I welcome questions, Mr. Chairman, and thank you again for this opportunity to share information on the important issue of the uses of tests to bolster our children’s education.
National Research Council
1999 High Stakes: Testing for Tracking, Promotion, and Graduation. Jay P. Heubert and Robert M. Hauser, eds. Committee on Appropriate Test Use, Board on Testing and Assessment, Commission on Behavioral and Social Sciences and Education, National Research Council. Washington, DC: National Academy Press.

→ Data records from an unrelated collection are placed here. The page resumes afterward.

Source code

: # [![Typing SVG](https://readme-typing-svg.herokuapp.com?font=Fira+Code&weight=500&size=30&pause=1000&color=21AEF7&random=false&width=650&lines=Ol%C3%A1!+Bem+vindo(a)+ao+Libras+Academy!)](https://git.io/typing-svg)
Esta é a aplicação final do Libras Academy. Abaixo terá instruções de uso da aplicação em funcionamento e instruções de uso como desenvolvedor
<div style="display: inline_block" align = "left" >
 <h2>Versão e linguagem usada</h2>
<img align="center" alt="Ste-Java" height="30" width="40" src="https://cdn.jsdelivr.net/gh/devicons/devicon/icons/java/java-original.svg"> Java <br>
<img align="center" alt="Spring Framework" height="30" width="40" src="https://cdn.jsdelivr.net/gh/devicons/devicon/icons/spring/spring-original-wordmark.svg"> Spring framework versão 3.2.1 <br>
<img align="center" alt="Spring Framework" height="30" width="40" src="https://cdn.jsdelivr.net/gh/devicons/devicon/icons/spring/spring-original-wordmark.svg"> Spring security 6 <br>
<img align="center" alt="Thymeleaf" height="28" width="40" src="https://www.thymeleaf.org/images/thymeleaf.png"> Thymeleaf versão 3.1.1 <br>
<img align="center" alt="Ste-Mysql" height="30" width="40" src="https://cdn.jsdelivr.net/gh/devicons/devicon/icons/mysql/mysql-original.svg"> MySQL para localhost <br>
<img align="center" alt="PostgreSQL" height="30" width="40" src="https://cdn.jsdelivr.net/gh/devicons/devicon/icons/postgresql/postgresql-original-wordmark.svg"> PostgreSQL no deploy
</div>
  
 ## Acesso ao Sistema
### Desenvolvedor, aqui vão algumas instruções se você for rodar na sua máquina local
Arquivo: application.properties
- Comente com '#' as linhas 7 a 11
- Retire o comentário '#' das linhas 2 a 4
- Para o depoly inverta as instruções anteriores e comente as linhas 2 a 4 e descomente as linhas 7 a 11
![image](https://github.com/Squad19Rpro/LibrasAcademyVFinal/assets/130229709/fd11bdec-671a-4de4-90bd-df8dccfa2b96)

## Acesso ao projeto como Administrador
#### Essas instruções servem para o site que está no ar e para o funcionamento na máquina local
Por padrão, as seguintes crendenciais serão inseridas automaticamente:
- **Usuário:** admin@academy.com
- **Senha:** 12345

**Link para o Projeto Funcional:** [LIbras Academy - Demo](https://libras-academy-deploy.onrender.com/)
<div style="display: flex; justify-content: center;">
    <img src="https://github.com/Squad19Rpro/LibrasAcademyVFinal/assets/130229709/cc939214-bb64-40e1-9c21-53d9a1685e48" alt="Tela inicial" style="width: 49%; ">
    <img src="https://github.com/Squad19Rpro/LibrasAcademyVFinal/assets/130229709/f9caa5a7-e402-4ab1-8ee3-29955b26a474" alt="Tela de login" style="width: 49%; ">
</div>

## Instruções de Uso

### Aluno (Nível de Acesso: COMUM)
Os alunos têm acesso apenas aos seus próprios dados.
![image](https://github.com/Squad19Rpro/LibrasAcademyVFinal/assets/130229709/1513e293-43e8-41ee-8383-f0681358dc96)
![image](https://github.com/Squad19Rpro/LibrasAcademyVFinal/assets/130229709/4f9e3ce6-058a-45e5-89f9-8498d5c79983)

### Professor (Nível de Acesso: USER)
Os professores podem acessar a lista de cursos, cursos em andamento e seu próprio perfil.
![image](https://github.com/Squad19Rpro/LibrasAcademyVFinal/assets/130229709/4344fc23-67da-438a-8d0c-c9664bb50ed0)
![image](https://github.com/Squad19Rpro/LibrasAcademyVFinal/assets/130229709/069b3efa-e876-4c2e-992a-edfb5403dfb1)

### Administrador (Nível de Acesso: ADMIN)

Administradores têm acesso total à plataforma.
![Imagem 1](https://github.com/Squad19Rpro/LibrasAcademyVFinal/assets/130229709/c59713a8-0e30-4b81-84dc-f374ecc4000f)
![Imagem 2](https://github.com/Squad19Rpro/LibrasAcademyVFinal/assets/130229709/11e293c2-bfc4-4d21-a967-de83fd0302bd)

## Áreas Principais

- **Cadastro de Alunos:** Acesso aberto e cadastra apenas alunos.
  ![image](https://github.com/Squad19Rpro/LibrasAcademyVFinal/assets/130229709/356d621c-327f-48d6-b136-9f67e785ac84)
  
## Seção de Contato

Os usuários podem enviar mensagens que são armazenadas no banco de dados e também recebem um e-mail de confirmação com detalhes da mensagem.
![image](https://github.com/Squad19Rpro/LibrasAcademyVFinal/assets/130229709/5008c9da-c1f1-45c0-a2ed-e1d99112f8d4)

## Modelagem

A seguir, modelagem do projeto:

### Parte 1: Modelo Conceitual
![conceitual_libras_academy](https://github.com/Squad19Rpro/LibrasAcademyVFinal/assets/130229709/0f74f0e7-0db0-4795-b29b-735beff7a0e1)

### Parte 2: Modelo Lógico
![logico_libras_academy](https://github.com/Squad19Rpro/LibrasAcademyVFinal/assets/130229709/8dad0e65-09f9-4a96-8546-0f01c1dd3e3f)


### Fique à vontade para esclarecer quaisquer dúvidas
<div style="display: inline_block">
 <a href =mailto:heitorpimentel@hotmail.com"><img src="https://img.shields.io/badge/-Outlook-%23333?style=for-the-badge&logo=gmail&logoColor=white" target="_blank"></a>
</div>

Robert M. Hauser is the Vilas Research and Samuel A. Stouffer professor of sociology at the University of Wisconsin at Madison. His current research includes the Wisconsin Longitudinal Study, a long-term study of 10,000 high school graduates which is providing new data for studies of aging, the life course and social stratification. He has also studied trends and differentials in school enrollment, aspirations, and attainment from the 1940s to the 1990s. Dr. Hauser is a member of the National Academy of Sciences, of the American Academy of Arts and Sciences, and of the National Academy of Education. He has previously served on studies by the National Academy of Sciences of the status of Black Americans and of the measurement of poverty. He has served as Director of the Institute for Research on Poverty and of the Center for Demography and Ecology at the UW-Madison. He is currently a member of the Board on Testing and
Assessment at the National Research Council. Dr. Hauser received a B.A. degree in economics from the University of Chicago and M.A. and Ph.D. degrees in sociology from the University of Michigan.